[Collected data]
------------------------------------------------------------

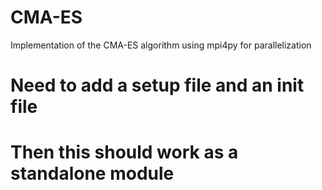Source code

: # CMA-ES
Implementation of the CMA-ES algorithm using mpi4py for parallelization

# Need to add a setup file and an __init__ file

# Then this should work as a standalone module
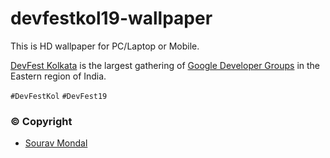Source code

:# devfestkol19-wallpaper

This is HD wallpaper for PC/Laptop or Mobile.

[DevFest Kolkata](https://devfest.gdgkolkata.org/home) is the largest gathering of [Google Developer Groups](https://developers.google.com/) in the Eastern region of India.

`#DevFestKol` `#DevFest19`

### © Copyright
* [Sourav Mondal](http://thesourav.com/)

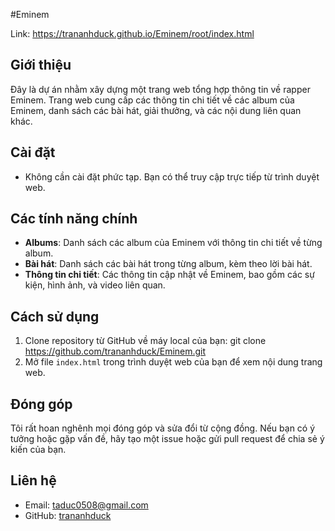 
#Eminem

Link: https://trananhduck.github.io/Eminem/root/index.html

## Giới thiệu
Đây là dự án nhằm xây dựng một trang web tổng hợp thông tin về rapper Eminem. Trang web cung cấp các thông tin chi tiết về các album của Eminem, danh sách các bài hát, giải thưởng, và các nội dung liên quan khác.

## Cài đặt
- Không cần cài đặt phức tạp. Bạn có thể truy cập trực tiếp từ trình duyệt web.


## Các tính năng chính
- **Albums**: Danh sách các album của Eminem với thông tin chi tiết về từng album.
- **Bài hát**: Danh sách các bài hát trong từng album, kèm theo lời bài hát.
- **Thông tin chi tiết**: Các thông tin cập nhật về Eminem, bao gồm các sự kiện, hình ảnh, và video liên quan.

## Cách sử dụng
1. Clone repository từ GitHub về máy local của bạn:
git clone https://github.com/trananhduck/Eminem.git
2. Mở file `index.html` trong trình duyệt web của bạn để xem nội dung trang web.

## Đóng góp
Tôi rất hoan nghênh mọi đóng góp và sửa đổi từ cộng đồng. Nếu bạn có ý tưởng hoặc gặp vấn đề, hãy tạo một issue hoặc gửi pull request để chia sẻ ý kiến của bạn.

## Liên hệ
- Email: taduc0508@gmail.com
- GitHub: [trananhduck](https://github.com/trananhduck)
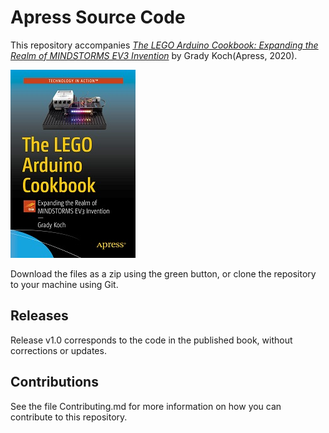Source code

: # Apress Source Code

This repository accompanies [*The LEGO Arduino Cookbook: Expanding the Realm of MINDSTORMS EV3 Invention*](https://www.apress.com/9781484263020) by Grady Koch(Apress, 2020).

[comment]: #cover
![Cover image](9781484263020.jpg)

Download the files as a zip using the green button, or clone the repository to your machine using Git.

## Releases

Release v1.0 corresponds to the code in the published book, without corrections or updates.

## Contributions

See the file Contributing.md for more information on how you can contribute to this repository.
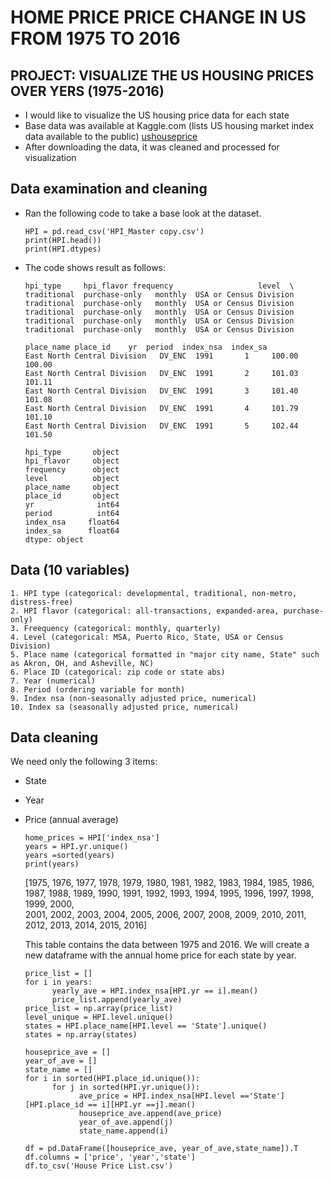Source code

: # HOME PRICE PRICE CHANGE IN US FROM 1975 TO 2016

## PROJECT: VISUALIZE THE US HOUSING PRICES OVER YERS (1975-2016)
+ I would like to visualize the US housing price data for each state
+ Base data was available at Kaggle.com (lists US housing market index data available to the public)
[ushouseprice](https://www.kaggle.com/PythonforSASUsers/hpindex)
+ After downloading the data, it was cleaned and processed for visualization


## Data examination and cleaning
+ Ran the following code to take a base look at the dataset.

      HPI = pd.read_csv('HPI_Master copy.csv')
      print(HPI.head())
      print(HPI.dtypes)

+ The code shows result as follows:

      hpi_type     hpi_flavor frequency                   level  \
      traditional  purchase-only   monthly  USA or Census Division   
      traditional  purchase-only   monthly  USA or Census Division   
      traditional  purchase-only   monthly  USA or Census Division   
      traditional  purchase-only   monthly  USA or Census Division   
      traditional  purchase-only   monthly  USA or Census Division   

      place_name place_id    yr  period  index_nsa  index_sa  
      East North Central Division   DV_ENC  1991       1     100.00    100.00  
      East North Central Division   DV_ENC  1991       2     101.03    101.11  
      East North Central Division   DV_ENC  1991       3     101.40    101.08  
      East North Central Division   DV_ENC  1991       4     101.79    101.10  
      East North Central Division   DV_ENC  1991       5     102.44    101.50 

      hpi_type       object
      hpi_flavor     object
      frequency      object
      level          object
      place_name     object
      place_id       object
      yr              int64
      period          int64
      index_nsa     float64
      index_sa      float64
      dtype: object

## Data (10 variables)
    1. HPI type (categorical: developmental, traditional, non-metro, distress-free)
    2. HPI flavor (categorical: all-transactions, expanded-area, purchase-only)
    3. Freequency (categorical: monthly, quarterly)
    4. Level (categorical: MSA, Puerto Rico, State, USA or Census Division)
    5. Place name (categorical formatted in "major city name, State" such as Akron, OH, and Asheville, NC)
    6. Place ID (categorical: zip code or state abs)
    7. Year (numerical)
    8. Period (ordering variable for month)
    9. Index nsa (non-seasonally adjusted price, numerical)
    10. Index sa (seasonally adjusted price, numerical)

## Data cleaning
We need only the following 3 items:
   
+ State
+ Year
+ Price (annual average)

      home_prices = HPI['index_nsa']
      years = HPI.yr.unique()
      years =sorted(years)
      print(years)
        
   [1975, 1976, 1977, 1978, 1979, 1980, 1981, 1982, 1983, 1984, 1985, 1986, 1987, 1988, 1989, 1990, 1991, 1992, 1993, 1994, 1995, 1996, 1997, 1998, 1999, 2000,                  
   2001, 2002, 2003, 2004, 2005, 2006, 2007, 2008, 2009, 2010, 2011, 2012, 2013, 2014, 2015, 2016]

   This table contains the data between 1975 and 2016.
   We will create a new dataframe with the annual home price for each state by year.
  
      price_list = []
      for i in years:
            yearly_ave = HPI.index_nsa[HPI.yr == i].mean()
            price_list.append(yearly_ave)
      price_list = np.array(price_list)       
      level_unique = HPI.level.unique()
      states = HPI.place_name[HPI.level == 'State'].unique()
      states = np.array(states)
      
      houseprice_ave = []
      year_of_ave = []
      state_name = []
      for i in sorted(HPI.place_id.unique()):
            for j in sorted(HPI.yr.unique()):
                  ave_price = HPI.index_nsa[HPI.level =='State'][HPI.place_id == i][HPI.yr ==j].mean()
                  houseprice_ave.append(ave_price)
                  year_of_ave.append(j)
                  state_name.append(i)
      
      df = pd.DataFrame([houseprice_ave, year_of_ave,state_name]).T
      df.columns = ['price', 'year','state']
      df.to_csv('House Price List.csv')
   





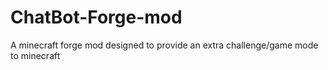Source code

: # ChatBot-Forge-mod
A minecraft forge mod designed to provide an extra challenge/game mode to minecraft
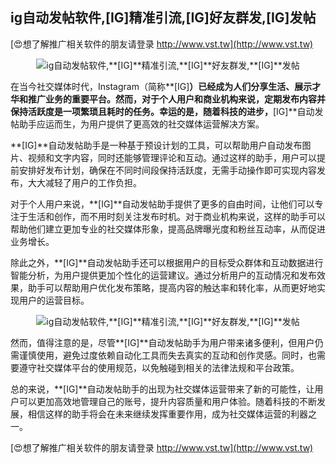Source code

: ## **ig自动发帖软件,**[IG]**精准引流,**[IG]**好友群发,**[IG]**发帖**

[😍想了解推广相关软件的朋友请登录 http://www.vst.tw](http://www.vst.tw)

 <center><img src="https://vst.tw/MP4/tuiguang/png/7.png" alt="ig自动发帖软件,**[IG]**精准引流,**[IG]**好友群发,**[IG]**发帖"></center>

在当今社交媒体时代，Instagram（简称**[IG]**）已经成为人们分享生活、展示才华和推广业务的重要平台。然而，对于个人用户和商业机构来说，定期发布内容并保持活跃度是一项繁琐且耗时的任务。幸运的是，随着科技的进步，**[IG]**自动发帖助手应运而生，为用户提供了更高效的社交媒体运营解决方案。

**[IG]**自动发帖助手是一种基于预设计划的工具，可以帮助用户自动发布图片、视频和文字内容，同时还能够管理评论和互动。通过这样的助手，用户可以提前安排好发布计划，确保在不同时间段保持活跃度，无需手动操作即可实现内容发布，大大减轻了用户的工作负担。

对于个人用户来说，**[IG]**自动发帖助手提供了更多的自由时间，让他们可以专注于生活和创作，而不用时刻关注发布时机。对于商业机构来说，这样的助手可以帮助他们建立更加专业的社交媒体形象，提高品牌曝光度和粉丝互动率，从而促进业务增长。

除此之外，**[IG]**自动发帖助手还可以根据用户的目标受众群体和互动数据进行智能分析，为用户提供更加个性化的运营建议。通过分析用户的互动情况和发布效果，助手可以帮助用户优化发布策略，提高内容的触达率和转化率，从而更好地实现用户的运营目标。

 <center><img src="https://vst.tw/MP4/tuiguang/png/3.png" alt="ig自动发帖软件,**[IG]**精准引流,**[IG]**好友群发,**[IG]**发帖"></center>

然而，值得注意的是，尽管**[IG]**自动发帖助手为用户带来诸多便利，但用户仍需谨慎使用，避免过度依赖自动化工具而失去真实的互动和创作灵感。同时，也需要遵守社交媒体平台的使用规范，以免触碰到相关的法律法规和平台政策。

总的来说，**[IG]**自动发帖助手的出现为社交媒体运营带来了新的可能性，让用户可以更加高效地管理自己的账号，提升内容质量和用户体验。随着科技的不断发展，相信这样的助手将会在未来继续发挥重要作用，成为社交媒体运营的利器之一。

[😍想了解推广相关软件的朋友请登录 http://www.vst.tw](http://www.vst.tw)



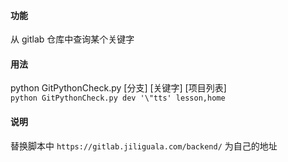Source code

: #### 功能
从 gitlab 仓库中查询某个关键字

#### 用法
python GitPythonCheck.py [分支] [关键字] [项目列表]<br>
`python GitPythonCheck.py dev '\"tts' lesson,home`

#### 说明
替换脚本中  `https://gitlab.jiliguala.com/backend/` 为自己的地址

------------------------------------------------------------

PROBLEM REQUIREMENTS: Each line above that contains the word "array" should be copied.

COMPLETED EXERCISE:
      price_list = np.array(price_list)       
      states = np.array(states)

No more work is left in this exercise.